Hybrid systems are dynamical systems that consist of interacting continuous states and discrete states. We research on hybrid systems theories and applications in the following areas:
- Hybrid System Modeling
- Hybrid Estimation Algorithms
- Intent Inference Algorithms

Hybrid System Modeling
Many practical systems such as chemical plants, air transportation systems, biological systems, have with both continuous state (such as the temperature of a chemical reaction tank, or the position of an aircraft) and discrete state (such as the on/off state of a valve, the flight mode of an aircraft). The dynamics of these systems are complex because the dynamics of the continuous state and that of the discrete state are coupled, i.e. the evolution of the continuous state depends on the discrete state, and vice versa. Furthermore, the behaviors of these systems are usually stochastic in nature due to presence of noise, uncertainties and unknown disturbances. We need an accurate mathematical model to describe such systems in order to carry out estimation, inference and predictions on the systems’ behaviors.

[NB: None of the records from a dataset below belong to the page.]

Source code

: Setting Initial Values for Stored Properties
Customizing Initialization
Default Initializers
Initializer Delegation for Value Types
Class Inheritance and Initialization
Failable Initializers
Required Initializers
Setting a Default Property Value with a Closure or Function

Hybrid systems provide a useful tool for modeling such complex systems. We develop rigorous mathematical model to accurately represent the interacting dynamics of the continuous state and discrete state. We consider both linear and nonlinear continuous state dynamics, and we model uncertainties in both the continuous state and the discrete state evolutions. We use this mathematical model to accurately describe complex dynamical systems. Based on this model, we then develop estimation, inference and prediction algorithms for various applications.
Hybrid Estimation Algorithms
Our research focuses on efficient estimation algorithms for stochastic hybrid systems whose discrete state evolutions depend on the continuous states. We study both stochastic linear hybrid systems and stochastic nonlinear hybrid systems. For stochastic linear systems, we utilize Gaussian mixture to represent the continuous state probability density function\ (pdf) and propagate the pdf by analytical methods. For stochastic nonlinear hybrid systems, we are investigating using a Parzen window method to represent the continuous state pdf, and carry out the pdf propagation by solving the Fokker-Planck equations.
We research in applications of the hybrid estimation algorithm in areas such as aircraft tracking in Air Traffic Control, aircraft trajectory predictions, and fault detections.